In comparison to the advances made in the fields of genomics and proteomics, glycoscience remains relatively understudied, which is due to a lack of the analytical tools needed to drive the field forward2. In this regard, glycoscience is similar to where the field of genetics was during the initial stages of the human genome project2. Mass spectrometry (MS)-based technologies remain very appealing for glycan biomarker research because glycans are ionizable molecules. Also, the potential to accurately profile and quantitate thousands of glycan structures from a relatively small amount of starting material (e.g. 2 µl of serum) makes glycans superior to other molecules traditionally used as biomarkers of human diseases. For example, a site-specific glycoprofiling method could theoretically increase the accuracy of a serum protein biomarker by subdividing it into its different glycoforms.

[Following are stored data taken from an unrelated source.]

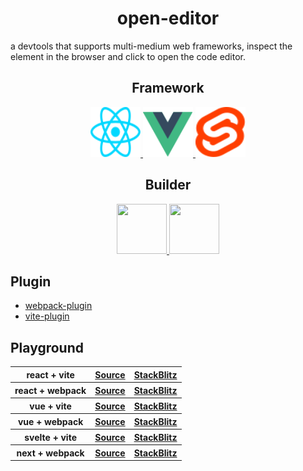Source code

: <h1 align="center">open-editor</h1>

a devtools that supports multi-medium web frameworks, inspect the element in the browser and click to open the code editor.

<h2 align="center">Framework</h2>

<div align="center">
    <a target="_blank" href="https://react.dev">
        <img width="80" height="80" src="./public/react.svg" />
    </a>
    <a target="_blank" href="https://vuejs.org">
        <img width="80" height="80" src="./public/vue.svg" />
    </a>
    <a target="_blank" href="https://svelte.dev">
        <img width="80" height="80" src="./public/svelte.svg" />
    </a>
</div>

<h2 align="center">Builder</h2>

<div align="center">
    <a target="_blank" href="https://webpack.js.org">
        <img width="80" height="80" src="https://webpack.js.org/assets/icon-square-big.svg" />
    </a>
    <a target="_blank" href="https://vitejs.dev">
        <img width="80" height="80" src="https://vitejs.dev/logo.svg" />
    </a>
</div>

## Plugin

- [webpack-plugin](https://github.com/zjxxxxxxxxx/open-editor/tree/main/packages/webpack)
- [vite-plugin](https://github.com/zjxxxxxxxxx/open-editor/tree/main/packages/vite)

## Playground

<table>
  <tbody>
    <tr>
      <th>react + vite</th>
      <th>
        <a
          href="https://github.com/zjxxxxxxxxx/open-editor/tree/main/playground/react-vite"
        >
          Source
        </a>
      </th>
      <th>
        <a
          href="https://stackblitz.com/github/zjxxxxxxxxx/open-editor/tree/main/playground/react-vite"
        >
          StackBlitz
        </a>
      </th>
    </tr>
    <tr>
      <th>react + webpack</th>
      <th>
        <a
          href="https://github.com/zjxxxxxxxxx/open-editor/tree/main/playground/react-webpack"
        >
          Source
        </a>
      </th>
      <th>
        <a
          href="https://stackblitz.com/github/zjxxxxxxxxx/open-editor/tree/main/playground/react-webpack"
        >
          StackBlitz
        </a>
      </th>
    </tr>
    <tr>
      <th>vue + vite</th>
      <th>
        <a
          href="https://github.com/zjxxxxxxxxx/open-editor/tree/main/playground/vue-vite"
        >
          Source
        </a>
      </th>
      <th>
        <a
          href="https://stackblitz.com/github/zjxxxxxxxxx/open-editor/tree/main/playground/vue-vite"
        >
          StackBlitz
        </a>
      </th>
    </tr>
    <tr>
      <th>vue + webpack</th>
      <th>
        <a
          href="https://github.com/zjxxxxxxxxx/open-editor/tree/main/playground/vue-webpack"
        >
          Source
        </a>
      </th>
      <th>
        <a
          href="https://stackblitz.com/github/zjxxxxxxxxx/open-editor/tree/main/playground/vue-webpack"
        >
          StackBlitz
        </a>
      </th>
    </tr>
    <tr>
      <th>svelte + vite</th>
      <th>
        <a
          href="https://github.com/zjxxxxxxxxx/open-editor/tree/main/playground/svelte-vite"
        >
          Source
        </a>
      </th>
      <th>
        <a
          href="https://stackblitz.com/github/zjxxxxxxxxx/open-editor/tree/main/playground/svelte-vite"
        >
          StackBlitz
        </a>
      </th>
    </tr>
    <tr>
      <th>next + webpack</th>
      <th>
        <a
          href="https://github.com/zjxxxxxxxxx/open-editor/tree/main/playground/next-webpack"
        >
          Source
        </a>
      </th>
      <th>
        <a
          href="https://stackblitz.com/github/zjxxxxxxxxx/open-editor/tree/main/playground/next-webpack"
        >
          StackBlitz
        </a>
      </th>
    </tr>
  </tbody>
</table>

With the goal of deploying glycan biomarkers clinically, we have developed Multiple Reaction Monitoring (MRM) to site-specifically characterize the human glycome in a rapid and reproducible fashion17. Although MRM MS is mainly used in the fields of metabolomics and proteomics18,19,20,21, its high sensitivity and linear response over a wide dynamic range makes it especially suited for glycan detection22. Herein, we employ MRM MS to construct a detailed site-specific structural map of the human plasma glycome of healthy individuals and to characterize the glycans’ inter- and intra-molecular correlations. Glycan alterations associated with age and gender (common covariants in biomarker research and discovery) were also identified and multi-analyte classifiers capable of predicting age were constructed and validated.

Results

Site-specific map of the serum glycome in healthy volunteers

With knowledge of the retention times and collision induced dissociation (CID) behavior of the most abundant serum glycoforms17,23 (Table S1), we characterized the relative abundance of 159 glycopeptides (Figs. S1 and S2) within the serum of 97 healthy volunteers with no known history of thyroid disease, cancer, autoimmunity, or other major medical problem. For each glycoprotein, a robustly quantified non-glycosylated peptide (Fig. S1 and S2) was used as an internal reference for calculating each glycoform’s relative abundance. Trypsin-digested protein standards were used to calculate each protein’s absolute abundance. In total, 159 unique glycopeptides were simultaneously monitored (Table S1 and S3) and a site-specific map of the most abundant glycoforms in the human plasma glycome was constructed (Fig. 1).

Figure 1
figure 1

Site-specific map of the human serum glycome. The major glycans occurring at the glycosylations sites of the 17 most common serum glycoproteins are presented. When present, the sites of glycosylation (first of the two numbers) are as indicated in UNIPROT. When there is no position indicated, the glycosylation occurs at the immunoglobulin constant heavy chain domain 2 (CH2)-84.4 glycosylation site (IMGT numbering system). Glycan structures are presented as a four digit code where the first numeral represents the total number of mannose and galactose residues combined, the second represents the total number of N-acetylglucosamine residues, the third numeral corresponds to the number of fucose residues, and the final numeral is the number of sialic acid moieties. On the right side of each diagram is the log of the relative abundances of the glycans presented as box-and-whisker plots. The left and right bars connected to each box indicate the boundaries of the normal distribution and the left and right box edges mark the first and third quartile boundaries within each distribution. The bold line within the box indicates the median value of the distribution. On the left of each diagram are the square of the intra-protein Pearson Product Moment Correlation Coefficients (PPMCCs) for connected glycan pair.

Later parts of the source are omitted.